What you should do:
The data below is to be transcribed word for word; pictures are to be excluded.

Records for the task:
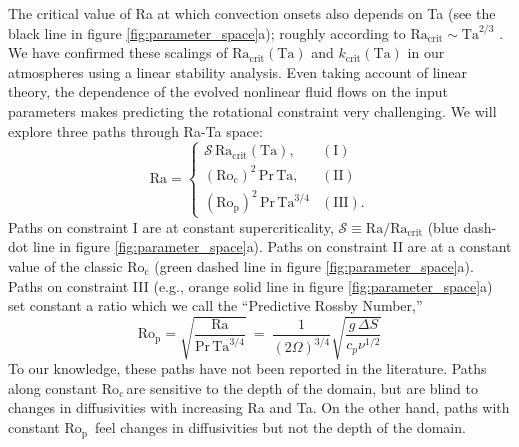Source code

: \documentclass[twocolumn, amsmath, amsfonts, amssymb]{aastex62}
\newcommand{\pro}{\ensuremath{\text{Ro}_{\text{p}}}}
\newcommand{\con}{\ensuremath{\text{Ro}_{\text{c}}}}
\begin{document}
The critical value of Ra at which convection onsets also depends on Ta (see the black line in figure \ref{fig:parameter_space}a);  
roughly according to $\text{Ra}_{\text{crit}} \sim \text{Ta}^{2/3}$ \citep{Chandrasekhar,calkins&all2015a}.
We have confirmed these scalings of $\text{Ra}_{\text{crit}}(\text{Ta})$ and 
$k_{\text{crit}}(\text{Ta})$ in our atmospheres using a linear
stability analysis.
Even taking account of linear theory, the dependence of the evolved nonlinear fluid 
flows on the input parameters makes predicting the rotational constraint very challenging. 
We will explore three paths through Ra-Ta space:
\begin{equation}
    \text{Ra} = 
    \begin{cases}
    \mathcal{S}\,\text{Ra}_\text{crit}(\text{Ta}), & (\text{I})\\
    (\con)^2 \, \text{Pr}\, \text{Ta}, & (\text{II}) \\
    (\pro)^2\, \text{Pr}\, \text{Ta}^{3/4} & (\text{III}).
    \end{cases}
    \label{eqn:paths}
\end{equation}
Paths on constraint I are at constant supercriticality, 
$\mathcal{S} \equiv \text{Ra}/\text{Ra}_{\text{crit}}$
(blue dash-dot line in figure \ref{fig:parameter_space}a).
Paths on constraint II are at a constant value of the classic $\con$ (green dashed line in figure \ref{fig:parameter_space}a). Paths on constraint
III (e.g., orange solid line in figure \ref{fig:parameter_space}a) 
set constant a ratio which we call the ``Predictive Rossby Number,'' 
\begin{equation}
\pro = \sqrt{\frac{\text{Ra}}{\text{Pr}\,\text{Ta}^{3/4}}} \ = \    
\frac{1}{(2 \Omega)^{3/4}} \sqrt{\frac{g \, \Delta  S}{c_{p} \nu^{1/2}}}
\end{equation}
To our knowledge, these paths have not been reported in the literature. 
Paths along constant \con$\,$are sensitive to the depth of the domain, 
but are blind to changes in diffusivities with increasing Ra and Ta. 
On the other hand, paths with constant \pro$\,$ 
feel changes in diffusivities but not the depth of the domain.

\end{document}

Output of the task:
Source code

: \documentclass[twocolumn, amsmath, amsfonts, amssymb]{aastex62}
\newcommand{\pro}{\ensuremath{\text{Ro}_{\text{p}}}}
\newcommand{\con}{\ensuremath{\text{Ro}_{\text{c}}}}
\begin{document}
The critical value of Ra at which convection onsets also depends on Ta (see the black line in figure \ref{fig:parameter_space}a);  
roughly according to $\text{Ra}_{\text{crit}} \sim \text{Ta}^{2/3}$ \citep{Chandrasekhar,calkins&all2015a}.
We have confirmed these scalings of $\text{Ra}_{\text{crit}}(\text{Ta})$ and 
$k_{\text{crit}}(\text{Ta})$ in our atmospheres using a linear
stability analysis.
Even taking account of linear theory, the dependence of the evolved nonlinear fluid 
flows on the input parameters makes predicting the rotational constraint very challenging. 
We will explore three paths through Ra-Ta space:
\begin{equation}
    \text{Ra} = 
    \begin{cases}
    \mathcal{S}\,\text{Ra}_\text{crit}(\text{Ta}), & (\text{I})\\
    (\con)^2 \, \text{Pr}\, \text{Ta}, & (\text{II}) \\
    (\pro)^2\, \text{Pr}\, \text{Ta}^{3/4} & (\text{III}).
    \end{cases}
    \label{eqn:paths}
\end{equation}
Paths on constraint I are at constant supercriticality, 
$\mathcal{S} \equiv \text{Ra}/\text{Ra}_{\text{crit}}$
(blue dash-dot line in figure \ref{fig:parameter_space}a).
Paths on constraint II are at a constant value of the classic $\con$ (green dashed line in figure \ref{fig:parameter_space}a). Paths on constraint
III (e.g., orange solid line in figure \ref{fig:parameter_space}a) 
set constant a ratio which we call the ``Predictive Rossby Number,'' 
\begin{equation}
\pro = \sqrt{\frac{\text{Ra}}{\text{Pr}\,\text{Ta}^{3/4}}} \ = \    
\frac{1}{(2 \Omega)^{3/4}} \sqrt{\frac{g \, \Delta  S}{c_{p} \nu^{1/2}}}
\end{equation}
To our knowledge, these paths have not been reported in the literature. 
Paths along constant \con$\,$are sensitive to the depth of the domain, 
but are blind to changes in diffusivities with increasing Ra and Ta. 
On the other hand, paths with constant \pro$\,$ 
feel changes in diffusivities but not the depth of the domain.

\end{document}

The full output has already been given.